Violence is down in Iraq. July saw 11 U.S. troops killed in Iraq, fewer than any month since March 2004.
The month also saw the departure of the last of the five so-called “surge” brigades, leaving about 140,000 American troops in the country.
“Al-Qaida is on the run and armed militias have been hit hard,” Safa said.
For the first time since the U.S. invasion of Iraq brought down the Baath Party regime in 2003, “the initiative is in the hands of the Iraqi government.”
This is a result of three main factors, many Iraqi analysts say: the extra troops provided by the U.S. surge, a more aggressive approach by the Iraqi military and government in dealing with armed groups, and a shift in public opinion against nongovernment fighters.
“There is a great deal of progress on the ground that is mostly due to the changed perception of the Iraqi people of the insurgency or militias,” al-Qassab said.
“The Sunnis became sick of the actions of the al-Qaida and extremist groups and turned against them in the Anbar province and other areas, and on the other side, the Shiites could no longer tolerate the terror of Iranian-backed Shiite militias like the Mahdi Army of Muqtada al-Sadr.”
Iraqi Prime Minister Nouri al-Maliki’s efforts to mend relations with Sunni political parties and bring them back into the government will help the situation, some Iraqi analysts said.
But they also said the Iraqi government must quickly disband militias, then find jobs for insurgents who lay down their arms.

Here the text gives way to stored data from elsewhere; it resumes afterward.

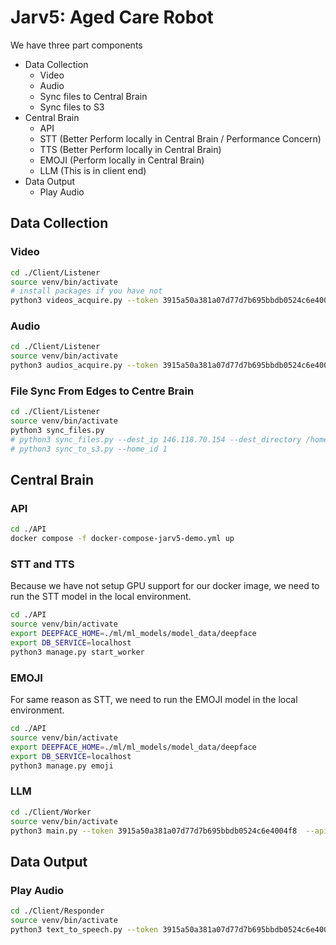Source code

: # Jarv5: Aged Care Robot

We have three part components

- Data Collection
    - Video
    - Audio
    - Sync files to Central Brain
    - Sync files to S3
- Central Brain
    - API
    - STT (Better Perform locally in Central Brain / Performance Concern)
    - TTS (Better Perform locally in Central Brain)
    - EMOJI (Perform locally in Central Brain)
    - LLM (This is in client end)
- Data Output
    - Play Audio

## Data Collection

### Video

```bash
cd ./Client/Listener
source venv/bin/activate
# install packages if you have not
python3 videos_acquire.py --token 3915a50a381a07d77d7b695bbdb0524c6e4004f8 --home_id 1
```

### Audio

```bash
cd ./Client/Listener
source venv/bin/activate
python3 audios_acquire.py --token 3915a50a381a07d77d7b695bbdb0524c6e4004f8 --home_id 1
```

### File Sync From Edges to Centre Brain

```bash
cd ./Client/Listener
source venv/bin/activate
python3 sync_files.py
# python3 sync_files.py --dest_ip 146.118.70.154 --dest_directory /home/pascal/Assistant/Client/Listener/data --dest_username pascal
# python3 sync_to_s3.py --home_id 1 
```

## Central Brain

### API

```bash
cd ./API
docker compose -f docker-compose-jarv5-demo.yml up
```

### STT and TTS

Because we have not setup GPU support for our docker image, we need to run the STT model in the local environment.

```bash
cd ./API
source venv/bin/activate
export DEEPFACE_HOME=./ml/ml_models/model_data/deepface
export DB_SERVICE=localhost
python3 manage.py start_worker
```

### EMOJI

For same reason as STT, we need to run the EMOJI model in the local environment.

```bash
cd ./API
source venv/bin/activate
export DEEPFACE_HOME=./ml/ml_models/model_data/deepface
export DB_SERVICE=localhost
python3 manage.py emoji
```

### LLM

```bash
cd ./Client/Worker
source venv/bin/activate
python3 main.py --token 3915a50a381a07d77d7b695bbdb0524c6e4004f8  --api_domain http://localhost:8000 --task_type gpu
```

## Data Output

### Play Audio

```bash
cd ./Client/Responder
source venv/bin/activate
python3 text_to_speech.py --token 3915a50a381a07d77d7b695bbdb0524c6e4004f8 --api_domain http://localhost:8000 --home_id 1
```
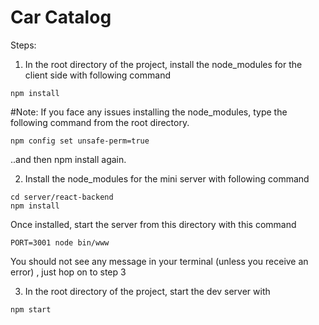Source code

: # Car Catalog

Steps:

1. In the root directory of the project, install the node_modules for the client side with following command
```
npm install
```
#Note: If you face any issues installing the node_modules, type the following command from the root directory.

```
npm config set unsafe-perm=true
```
..and then npm install again. 

2. Install the node_modules for the mini server with following command 
```
cd server/react-backend
npm install
``` 
Once installed, start the server from this directory with this command
```
PORT=3001 node bin/www
```
You should not see any message in your terminal (unless you receive an error) , just hop on to step 3

3. In the root directory of the project, start the dev server with
```
npm start
```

The U.S. and Iraq have yet to define the short- and long-term role and number of U.S. forces in Iraq, a hot issue in the American presidential campaign.
Candidates’ plans
Presidential candidate Sen. Barack Obama, D-Ill., has said he intends to bring combat troops home by mid-2010. Republican candidate Sen. John McCain of Arizona has long called for keeping troops in Iraq as long as they are needed — 100 years or more if necessary — but more recently endorsed Maliki’s suggestion that troops could withdraw as soon as mid-2010, depending on the situation.
Safa said the official Iraqi government position is that there should be a time limit for the presence of U.S. troops in the country, but a period is not yet set.
Army Gen. David Petraeus, the top U.S. military commander in Iraq, has said that he will consider further withdrawals this fall.